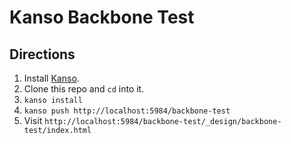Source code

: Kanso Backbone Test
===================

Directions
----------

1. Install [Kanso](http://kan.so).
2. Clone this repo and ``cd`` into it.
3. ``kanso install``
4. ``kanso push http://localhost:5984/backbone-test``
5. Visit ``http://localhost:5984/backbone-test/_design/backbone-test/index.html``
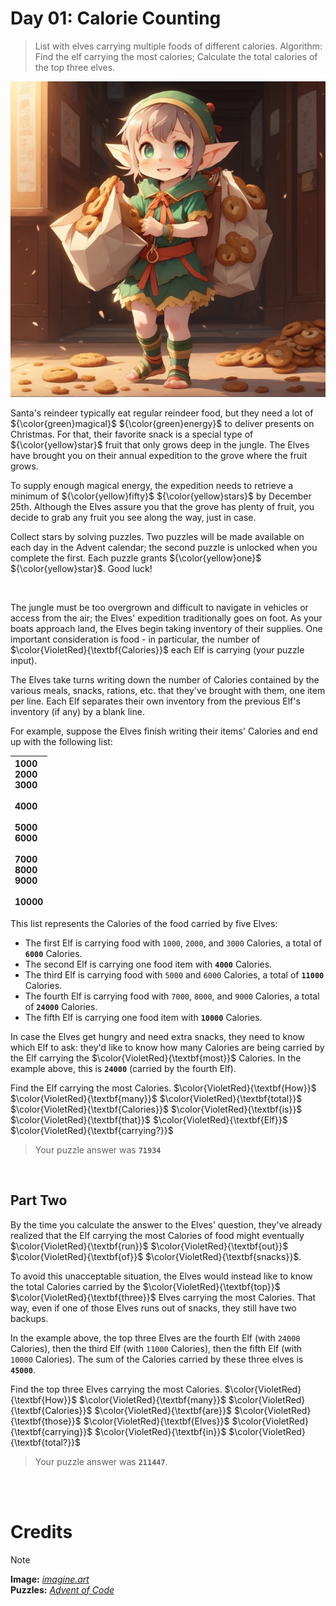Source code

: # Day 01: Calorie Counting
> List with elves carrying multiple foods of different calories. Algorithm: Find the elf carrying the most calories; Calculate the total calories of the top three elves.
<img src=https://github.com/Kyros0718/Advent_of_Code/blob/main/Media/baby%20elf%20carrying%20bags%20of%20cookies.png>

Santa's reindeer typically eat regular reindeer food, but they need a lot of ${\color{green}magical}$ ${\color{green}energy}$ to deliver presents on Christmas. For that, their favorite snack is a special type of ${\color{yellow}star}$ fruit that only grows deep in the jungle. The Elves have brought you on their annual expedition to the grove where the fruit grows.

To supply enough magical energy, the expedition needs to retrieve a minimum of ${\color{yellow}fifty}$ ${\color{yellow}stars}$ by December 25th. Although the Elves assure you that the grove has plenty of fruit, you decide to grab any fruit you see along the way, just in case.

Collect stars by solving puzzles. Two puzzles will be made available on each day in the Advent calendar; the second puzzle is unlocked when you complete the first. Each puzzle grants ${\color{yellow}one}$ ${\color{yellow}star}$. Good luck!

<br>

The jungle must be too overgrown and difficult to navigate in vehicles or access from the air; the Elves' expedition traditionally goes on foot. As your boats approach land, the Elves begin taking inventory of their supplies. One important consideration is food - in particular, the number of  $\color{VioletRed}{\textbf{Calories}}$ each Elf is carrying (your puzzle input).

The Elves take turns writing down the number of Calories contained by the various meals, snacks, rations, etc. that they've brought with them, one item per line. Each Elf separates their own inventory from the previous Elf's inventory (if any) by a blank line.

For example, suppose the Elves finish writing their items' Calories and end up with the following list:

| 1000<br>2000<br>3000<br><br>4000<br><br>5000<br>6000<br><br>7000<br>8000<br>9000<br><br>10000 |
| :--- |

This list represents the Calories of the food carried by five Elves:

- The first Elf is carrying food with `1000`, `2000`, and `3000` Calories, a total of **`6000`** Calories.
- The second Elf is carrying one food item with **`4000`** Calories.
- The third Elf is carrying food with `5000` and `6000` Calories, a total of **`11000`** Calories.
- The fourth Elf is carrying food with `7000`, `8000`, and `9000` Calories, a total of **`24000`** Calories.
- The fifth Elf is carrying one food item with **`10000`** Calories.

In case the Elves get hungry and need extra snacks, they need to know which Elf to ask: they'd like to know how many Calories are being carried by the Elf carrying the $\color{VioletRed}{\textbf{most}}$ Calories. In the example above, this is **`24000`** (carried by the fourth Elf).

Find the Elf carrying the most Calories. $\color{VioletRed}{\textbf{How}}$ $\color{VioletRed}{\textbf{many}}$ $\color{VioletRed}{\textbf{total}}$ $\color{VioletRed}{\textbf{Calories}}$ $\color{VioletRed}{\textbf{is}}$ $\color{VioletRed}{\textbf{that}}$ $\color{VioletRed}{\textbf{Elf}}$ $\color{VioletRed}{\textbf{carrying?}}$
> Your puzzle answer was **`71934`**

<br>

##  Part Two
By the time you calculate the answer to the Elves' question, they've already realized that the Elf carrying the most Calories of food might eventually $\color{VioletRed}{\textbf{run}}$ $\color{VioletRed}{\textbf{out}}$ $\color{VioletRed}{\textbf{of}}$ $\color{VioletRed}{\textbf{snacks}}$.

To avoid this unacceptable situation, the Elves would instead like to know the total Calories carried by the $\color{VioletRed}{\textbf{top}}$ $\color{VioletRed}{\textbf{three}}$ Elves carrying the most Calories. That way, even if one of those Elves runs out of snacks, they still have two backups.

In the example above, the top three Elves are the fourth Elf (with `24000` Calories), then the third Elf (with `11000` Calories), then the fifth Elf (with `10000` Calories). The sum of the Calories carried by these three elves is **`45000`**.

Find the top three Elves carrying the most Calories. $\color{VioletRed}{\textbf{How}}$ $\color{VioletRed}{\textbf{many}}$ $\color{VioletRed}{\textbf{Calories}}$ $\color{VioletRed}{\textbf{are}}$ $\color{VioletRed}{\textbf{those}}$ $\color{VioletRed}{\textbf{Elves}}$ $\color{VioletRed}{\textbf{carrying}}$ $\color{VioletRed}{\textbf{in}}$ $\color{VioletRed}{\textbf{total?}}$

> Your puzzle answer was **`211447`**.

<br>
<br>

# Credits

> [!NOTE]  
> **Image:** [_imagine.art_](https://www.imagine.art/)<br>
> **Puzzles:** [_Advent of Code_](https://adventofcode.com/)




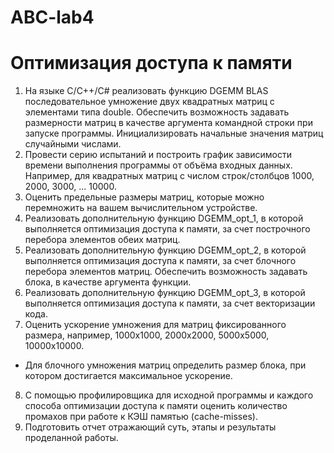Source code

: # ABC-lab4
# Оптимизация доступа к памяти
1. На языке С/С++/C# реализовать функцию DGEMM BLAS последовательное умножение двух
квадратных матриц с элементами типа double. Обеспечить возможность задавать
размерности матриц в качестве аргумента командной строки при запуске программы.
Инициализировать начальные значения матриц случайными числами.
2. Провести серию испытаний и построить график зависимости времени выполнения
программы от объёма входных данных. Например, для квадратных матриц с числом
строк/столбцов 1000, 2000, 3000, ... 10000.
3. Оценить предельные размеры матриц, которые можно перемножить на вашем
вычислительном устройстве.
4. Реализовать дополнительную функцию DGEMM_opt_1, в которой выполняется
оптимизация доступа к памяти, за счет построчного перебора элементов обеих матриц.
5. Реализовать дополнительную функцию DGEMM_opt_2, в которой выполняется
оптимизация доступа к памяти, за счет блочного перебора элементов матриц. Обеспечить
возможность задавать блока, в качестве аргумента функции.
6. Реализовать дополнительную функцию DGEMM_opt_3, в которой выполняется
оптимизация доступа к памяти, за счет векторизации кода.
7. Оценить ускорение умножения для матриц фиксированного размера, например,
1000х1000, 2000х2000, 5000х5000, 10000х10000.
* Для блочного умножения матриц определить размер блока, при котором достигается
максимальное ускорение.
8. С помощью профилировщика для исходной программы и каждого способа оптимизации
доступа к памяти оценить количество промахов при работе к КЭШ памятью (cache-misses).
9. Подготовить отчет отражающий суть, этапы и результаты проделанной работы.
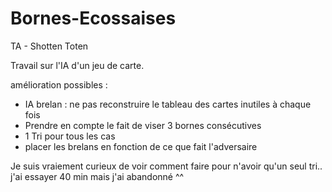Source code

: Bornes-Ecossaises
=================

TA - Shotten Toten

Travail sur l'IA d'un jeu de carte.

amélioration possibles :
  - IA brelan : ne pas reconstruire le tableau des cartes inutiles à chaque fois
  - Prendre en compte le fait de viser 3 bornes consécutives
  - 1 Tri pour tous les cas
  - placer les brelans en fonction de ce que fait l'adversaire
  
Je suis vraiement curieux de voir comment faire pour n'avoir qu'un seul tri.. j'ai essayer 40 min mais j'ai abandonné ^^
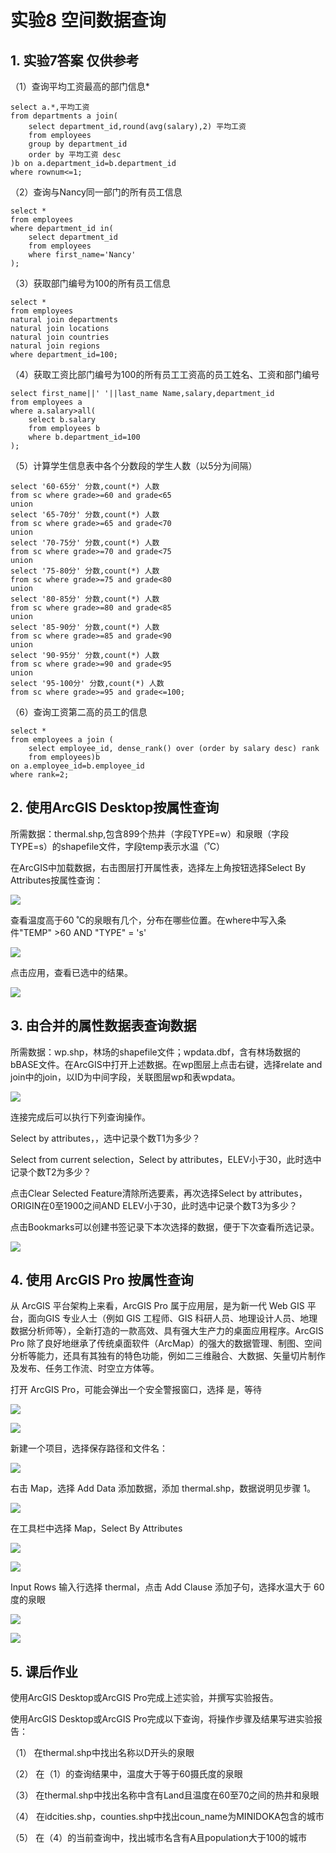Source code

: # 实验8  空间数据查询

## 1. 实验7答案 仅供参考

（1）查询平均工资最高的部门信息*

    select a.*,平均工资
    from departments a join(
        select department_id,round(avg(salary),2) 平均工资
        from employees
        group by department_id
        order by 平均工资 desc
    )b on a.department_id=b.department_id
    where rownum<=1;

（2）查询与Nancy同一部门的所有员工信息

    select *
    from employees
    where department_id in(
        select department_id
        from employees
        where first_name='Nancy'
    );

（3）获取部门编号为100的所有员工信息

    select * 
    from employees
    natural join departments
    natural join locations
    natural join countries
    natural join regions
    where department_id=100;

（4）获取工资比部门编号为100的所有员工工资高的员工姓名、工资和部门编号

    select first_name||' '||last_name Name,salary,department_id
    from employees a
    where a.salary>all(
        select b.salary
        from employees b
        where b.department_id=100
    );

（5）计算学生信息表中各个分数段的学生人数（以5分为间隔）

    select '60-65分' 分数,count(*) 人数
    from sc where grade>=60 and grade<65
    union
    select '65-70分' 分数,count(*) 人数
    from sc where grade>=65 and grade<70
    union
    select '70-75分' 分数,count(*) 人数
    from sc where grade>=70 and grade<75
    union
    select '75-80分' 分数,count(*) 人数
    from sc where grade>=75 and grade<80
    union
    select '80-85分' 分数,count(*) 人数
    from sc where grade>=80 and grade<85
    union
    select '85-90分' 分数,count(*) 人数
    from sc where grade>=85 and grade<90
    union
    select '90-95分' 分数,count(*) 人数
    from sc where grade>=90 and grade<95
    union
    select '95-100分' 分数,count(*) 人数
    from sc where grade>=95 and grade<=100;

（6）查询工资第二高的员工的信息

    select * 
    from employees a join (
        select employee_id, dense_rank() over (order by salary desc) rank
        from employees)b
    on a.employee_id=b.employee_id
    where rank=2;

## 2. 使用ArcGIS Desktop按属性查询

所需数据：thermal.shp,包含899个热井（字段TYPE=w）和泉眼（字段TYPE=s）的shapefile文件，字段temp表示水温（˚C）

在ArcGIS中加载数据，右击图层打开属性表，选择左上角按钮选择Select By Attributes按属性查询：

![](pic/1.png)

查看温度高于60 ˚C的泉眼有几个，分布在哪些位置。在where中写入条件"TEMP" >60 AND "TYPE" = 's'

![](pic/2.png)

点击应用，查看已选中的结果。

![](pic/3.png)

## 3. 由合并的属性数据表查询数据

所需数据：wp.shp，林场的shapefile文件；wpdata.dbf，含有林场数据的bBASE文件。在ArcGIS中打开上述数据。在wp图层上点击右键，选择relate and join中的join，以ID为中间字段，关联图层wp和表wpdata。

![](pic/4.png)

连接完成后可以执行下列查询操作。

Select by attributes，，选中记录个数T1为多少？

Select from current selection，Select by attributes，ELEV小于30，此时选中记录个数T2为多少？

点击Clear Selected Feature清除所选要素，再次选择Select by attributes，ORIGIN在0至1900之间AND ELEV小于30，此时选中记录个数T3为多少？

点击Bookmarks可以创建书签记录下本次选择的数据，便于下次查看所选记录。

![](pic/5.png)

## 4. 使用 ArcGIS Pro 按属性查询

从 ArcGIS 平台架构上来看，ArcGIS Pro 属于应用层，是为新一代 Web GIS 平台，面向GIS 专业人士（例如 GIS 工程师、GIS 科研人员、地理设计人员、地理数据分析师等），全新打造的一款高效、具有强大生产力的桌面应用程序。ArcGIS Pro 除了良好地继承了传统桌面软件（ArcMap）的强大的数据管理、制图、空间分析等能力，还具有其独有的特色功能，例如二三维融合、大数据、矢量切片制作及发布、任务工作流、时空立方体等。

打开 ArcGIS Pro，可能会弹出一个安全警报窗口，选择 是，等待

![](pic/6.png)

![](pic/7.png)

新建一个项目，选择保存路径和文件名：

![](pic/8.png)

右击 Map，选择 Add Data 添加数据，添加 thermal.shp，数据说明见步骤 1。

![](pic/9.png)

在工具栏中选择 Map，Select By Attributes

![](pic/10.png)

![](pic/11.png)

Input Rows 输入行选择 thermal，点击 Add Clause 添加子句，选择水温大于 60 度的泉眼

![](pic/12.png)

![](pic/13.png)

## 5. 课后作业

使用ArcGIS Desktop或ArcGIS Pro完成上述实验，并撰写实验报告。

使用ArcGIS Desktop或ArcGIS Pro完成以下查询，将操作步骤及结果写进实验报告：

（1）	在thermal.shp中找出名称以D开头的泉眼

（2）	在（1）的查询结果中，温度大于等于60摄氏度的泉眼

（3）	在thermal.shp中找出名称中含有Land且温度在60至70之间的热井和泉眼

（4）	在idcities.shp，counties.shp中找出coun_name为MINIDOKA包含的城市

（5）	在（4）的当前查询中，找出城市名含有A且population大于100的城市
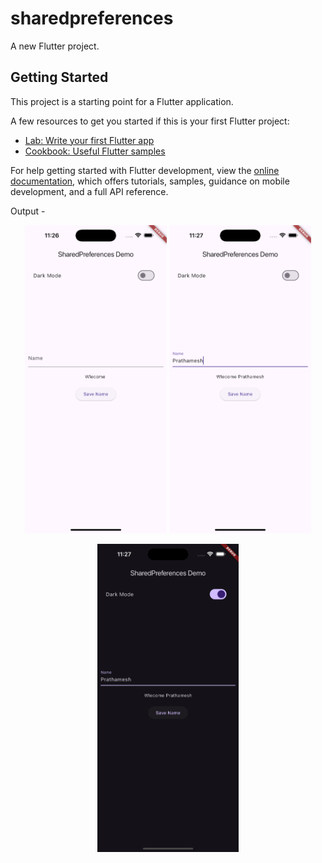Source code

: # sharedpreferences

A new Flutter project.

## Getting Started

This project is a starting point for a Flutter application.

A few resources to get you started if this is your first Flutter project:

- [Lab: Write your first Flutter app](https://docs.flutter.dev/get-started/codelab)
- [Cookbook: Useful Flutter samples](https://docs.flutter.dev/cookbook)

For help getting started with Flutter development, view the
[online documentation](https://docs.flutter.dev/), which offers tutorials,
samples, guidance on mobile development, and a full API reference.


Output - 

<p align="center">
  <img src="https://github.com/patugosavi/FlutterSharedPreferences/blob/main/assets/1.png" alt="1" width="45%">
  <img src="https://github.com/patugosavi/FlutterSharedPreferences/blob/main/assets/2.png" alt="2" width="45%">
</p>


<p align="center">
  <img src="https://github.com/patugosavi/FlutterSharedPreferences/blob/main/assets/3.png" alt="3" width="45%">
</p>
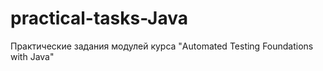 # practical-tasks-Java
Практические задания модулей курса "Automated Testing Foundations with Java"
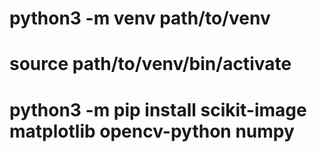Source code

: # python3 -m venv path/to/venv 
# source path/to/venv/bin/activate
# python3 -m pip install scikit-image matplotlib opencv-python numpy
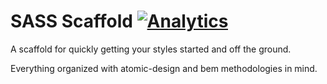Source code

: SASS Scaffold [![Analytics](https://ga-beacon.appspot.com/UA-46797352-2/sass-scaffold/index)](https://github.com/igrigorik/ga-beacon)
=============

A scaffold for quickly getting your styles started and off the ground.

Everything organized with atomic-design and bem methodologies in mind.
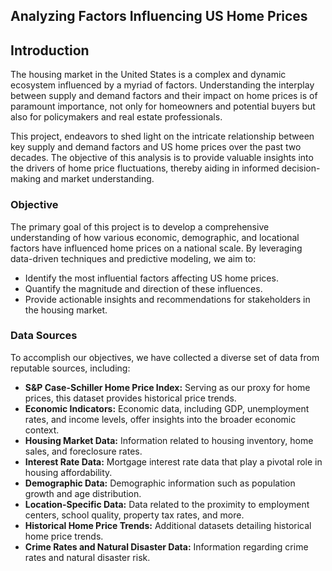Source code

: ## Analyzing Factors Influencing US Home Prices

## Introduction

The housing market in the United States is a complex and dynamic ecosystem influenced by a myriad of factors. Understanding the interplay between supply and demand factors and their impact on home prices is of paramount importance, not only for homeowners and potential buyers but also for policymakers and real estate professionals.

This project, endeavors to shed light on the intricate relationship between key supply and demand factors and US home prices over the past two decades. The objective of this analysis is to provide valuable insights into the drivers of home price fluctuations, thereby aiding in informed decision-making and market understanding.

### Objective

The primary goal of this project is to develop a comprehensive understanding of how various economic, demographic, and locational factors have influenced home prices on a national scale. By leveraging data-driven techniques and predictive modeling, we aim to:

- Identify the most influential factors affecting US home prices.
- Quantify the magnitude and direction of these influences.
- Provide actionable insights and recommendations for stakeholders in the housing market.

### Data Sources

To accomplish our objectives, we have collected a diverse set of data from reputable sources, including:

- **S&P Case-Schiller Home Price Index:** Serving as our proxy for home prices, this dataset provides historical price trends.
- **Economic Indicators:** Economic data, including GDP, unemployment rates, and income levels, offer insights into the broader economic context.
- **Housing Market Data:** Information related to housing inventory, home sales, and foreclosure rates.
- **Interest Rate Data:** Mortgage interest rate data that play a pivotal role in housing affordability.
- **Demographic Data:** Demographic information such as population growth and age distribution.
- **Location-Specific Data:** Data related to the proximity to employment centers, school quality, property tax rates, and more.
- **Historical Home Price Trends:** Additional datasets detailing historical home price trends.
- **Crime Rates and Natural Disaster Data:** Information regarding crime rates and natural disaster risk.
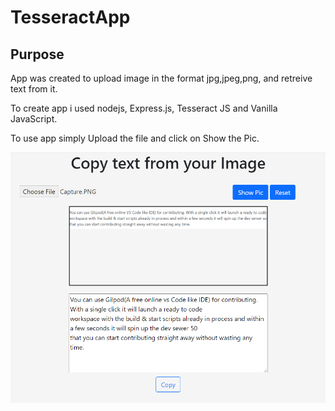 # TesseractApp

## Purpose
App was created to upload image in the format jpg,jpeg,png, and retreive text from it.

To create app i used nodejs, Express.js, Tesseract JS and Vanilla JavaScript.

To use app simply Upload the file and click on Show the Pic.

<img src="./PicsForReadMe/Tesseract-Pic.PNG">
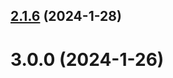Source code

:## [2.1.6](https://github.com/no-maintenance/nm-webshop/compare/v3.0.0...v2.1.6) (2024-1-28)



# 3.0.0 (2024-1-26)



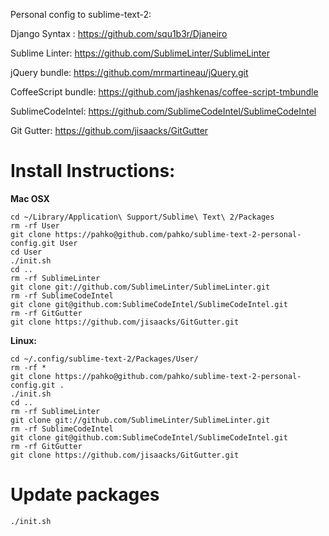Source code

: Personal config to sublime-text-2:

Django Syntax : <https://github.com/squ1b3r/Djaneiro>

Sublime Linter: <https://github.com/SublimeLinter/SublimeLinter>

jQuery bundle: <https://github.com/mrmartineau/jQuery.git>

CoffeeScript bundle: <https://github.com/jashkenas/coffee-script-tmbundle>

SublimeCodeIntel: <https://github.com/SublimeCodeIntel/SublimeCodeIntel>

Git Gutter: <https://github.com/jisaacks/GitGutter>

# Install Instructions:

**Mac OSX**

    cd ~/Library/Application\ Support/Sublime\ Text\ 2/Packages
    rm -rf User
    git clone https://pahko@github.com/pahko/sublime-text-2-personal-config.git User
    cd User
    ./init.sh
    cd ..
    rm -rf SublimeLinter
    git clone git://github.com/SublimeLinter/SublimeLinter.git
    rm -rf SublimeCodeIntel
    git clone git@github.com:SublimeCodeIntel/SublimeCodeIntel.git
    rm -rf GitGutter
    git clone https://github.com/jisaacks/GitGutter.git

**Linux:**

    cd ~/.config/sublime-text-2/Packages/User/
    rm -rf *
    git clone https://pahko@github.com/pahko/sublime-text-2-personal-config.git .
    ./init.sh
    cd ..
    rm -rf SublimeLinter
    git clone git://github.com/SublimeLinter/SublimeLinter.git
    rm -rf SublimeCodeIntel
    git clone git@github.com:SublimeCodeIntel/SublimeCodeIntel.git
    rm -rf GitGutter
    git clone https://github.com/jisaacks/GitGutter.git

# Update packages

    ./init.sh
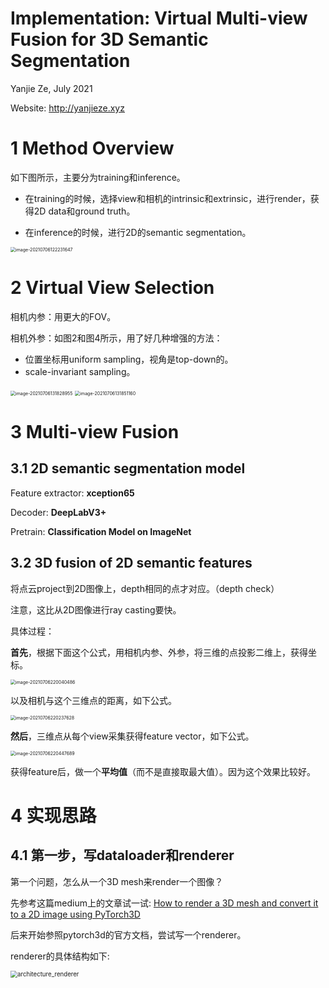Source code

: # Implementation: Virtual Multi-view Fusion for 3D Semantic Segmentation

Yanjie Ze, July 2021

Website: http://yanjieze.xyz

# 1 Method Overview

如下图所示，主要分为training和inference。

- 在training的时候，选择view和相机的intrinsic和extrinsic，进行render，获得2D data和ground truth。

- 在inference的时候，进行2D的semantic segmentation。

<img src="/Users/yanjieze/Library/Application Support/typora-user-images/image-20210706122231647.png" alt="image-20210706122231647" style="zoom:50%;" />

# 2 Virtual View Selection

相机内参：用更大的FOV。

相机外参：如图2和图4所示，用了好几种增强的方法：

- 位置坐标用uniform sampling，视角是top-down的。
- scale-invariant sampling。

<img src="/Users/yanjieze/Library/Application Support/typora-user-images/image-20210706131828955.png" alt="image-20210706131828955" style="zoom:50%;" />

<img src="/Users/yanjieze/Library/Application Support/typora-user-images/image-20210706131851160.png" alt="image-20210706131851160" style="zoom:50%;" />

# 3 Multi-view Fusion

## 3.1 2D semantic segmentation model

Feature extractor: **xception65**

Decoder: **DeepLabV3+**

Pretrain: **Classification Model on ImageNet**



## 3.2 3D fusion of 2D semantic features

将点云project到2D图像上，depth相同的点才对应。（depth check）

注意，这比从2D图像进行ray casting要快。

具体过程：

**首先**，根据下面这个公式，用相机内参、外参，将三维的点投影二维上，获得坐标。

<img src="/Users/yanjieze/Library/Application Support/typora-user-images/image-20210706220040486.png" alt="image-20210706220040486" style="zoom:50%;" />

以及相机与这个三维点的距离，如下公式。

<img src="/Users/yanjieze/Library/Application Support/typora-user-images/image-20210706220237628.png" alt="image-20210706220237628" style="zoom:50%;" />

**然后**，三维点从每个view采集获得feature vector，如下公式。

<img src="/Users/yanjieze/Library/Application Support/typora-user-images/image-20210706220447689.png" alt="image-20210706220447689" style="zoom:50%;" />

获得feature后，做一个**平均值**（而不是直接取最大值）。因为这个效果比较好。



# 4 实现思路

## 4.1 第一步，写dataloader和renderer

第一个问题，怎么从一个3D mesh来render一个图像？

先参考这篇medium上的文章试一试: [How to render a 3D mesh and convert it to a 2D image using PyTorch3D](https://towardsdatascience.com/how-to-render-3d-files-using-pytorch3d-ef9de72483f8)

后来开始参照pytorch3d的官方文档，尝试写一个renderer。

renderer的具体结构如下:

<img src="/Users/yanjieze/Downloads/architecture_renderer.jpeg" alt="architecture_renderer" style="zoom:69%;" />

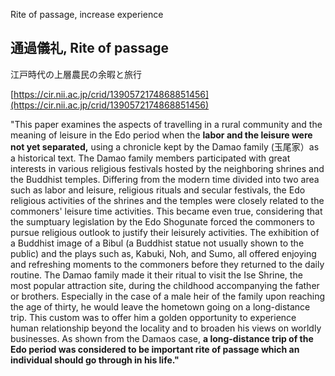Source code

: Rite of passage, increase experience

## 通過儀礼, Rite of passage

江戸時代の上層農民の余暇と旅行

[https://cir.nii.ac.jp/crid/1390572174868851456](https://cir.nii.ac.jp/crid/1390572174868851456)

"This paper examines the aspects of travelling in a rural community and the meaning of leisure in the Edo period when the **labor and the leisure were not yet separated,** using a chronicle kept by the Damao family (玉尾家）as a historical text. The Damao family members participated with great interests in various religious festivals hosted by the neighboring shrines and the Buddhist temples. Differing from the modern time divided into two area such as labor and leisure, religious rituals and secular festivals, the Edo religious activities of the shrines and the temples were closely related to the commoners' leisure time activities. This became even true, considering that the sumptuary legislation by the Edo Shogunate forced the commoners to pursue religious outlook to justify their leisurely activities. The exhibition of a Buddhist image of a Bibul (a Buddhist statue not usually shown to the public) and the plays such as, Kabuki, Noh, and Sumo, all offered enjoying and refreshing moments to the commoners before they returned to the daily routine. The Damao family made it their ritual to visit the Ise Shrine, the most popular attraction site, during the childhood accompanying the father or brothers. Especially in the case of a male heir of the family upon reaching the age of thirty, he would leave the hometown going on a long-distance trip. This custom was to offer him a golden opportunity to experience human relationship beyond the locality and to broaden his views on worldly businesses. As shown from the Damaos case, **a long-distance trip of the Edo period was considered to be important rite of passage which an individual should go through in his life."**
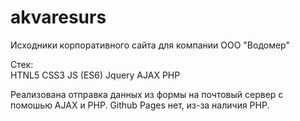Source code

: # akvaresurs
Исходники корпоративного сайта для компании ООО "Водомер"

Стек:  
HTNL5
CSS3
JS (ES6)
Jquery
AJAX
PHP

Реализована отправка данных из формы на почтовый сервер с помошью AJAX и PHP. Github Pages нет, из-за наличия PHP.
....
→ TASK GOAL:
Whatever pictures the records hold, omit them; give again exactly the lines from the one containing "Travail sur l'IA d'un jeu de carte." through the one containing "select '65-70分' 分数,count(*) 人数".

→ OUTPUT FOR THIS TASK:
Travail sur l'IA d'un jeu de carte.

amélioration possibles :
  - IA brelan : ne pas reconstruire le tableau des cartes inutiles à chaque fois
  - Prendre en compte le fait de viser 3 bornes consécutives
  - 1 Tri pour tous les cas
  - placer les brelans en fonction de ce que fait l'adversaire
  
Je suis vraiement curieux de voir comment faire pour n'avoir qu'un seul tri.. j'ai essayer 40 min mais j'ai abandonné ^^
Source code

: # 实验8  空间数据查询

## 1. 实验7答案 仅供参考

（1）查询平均工资最高的部门信息*

    select a.*,平均工资
    from departments a join(
        select department_id,round(avg(salary),2) 平均工资
        from employees
        group by department_id
        order by 平均工资 desc
    )b on a.department_id=b.department_id
    where rownum<=1;

（2）查询与Nancy同一部门的所有员工信息

    select *
    from employees
    where department_id in(
        select department_id
        from employees
        where first_name='Nancy'
    );

（3）获取部门编号为100的所有员工信息

    select * 
    from employees
    natural join departments
    natural join locations
    natural join countries
    natural join regions
    where department_id=100;

（4）获取工资比部门编号为100的所有员工工资高的员工姓名、工资和部门编号

    select first_name||' '||last_name Name,salary,department_id
    from employees a
    where a.salary>all(
        select b.salary
        from employees b
        where b.department_id=100
    );

（5）计算学生信息表中各个分数段的学生人数（以5分为间隔）

    select '60-65分' 分数,count(*) 人数
    from sc where grade>=60 and grade<65
    union
    select '65-70分' 分数,count(*) 人数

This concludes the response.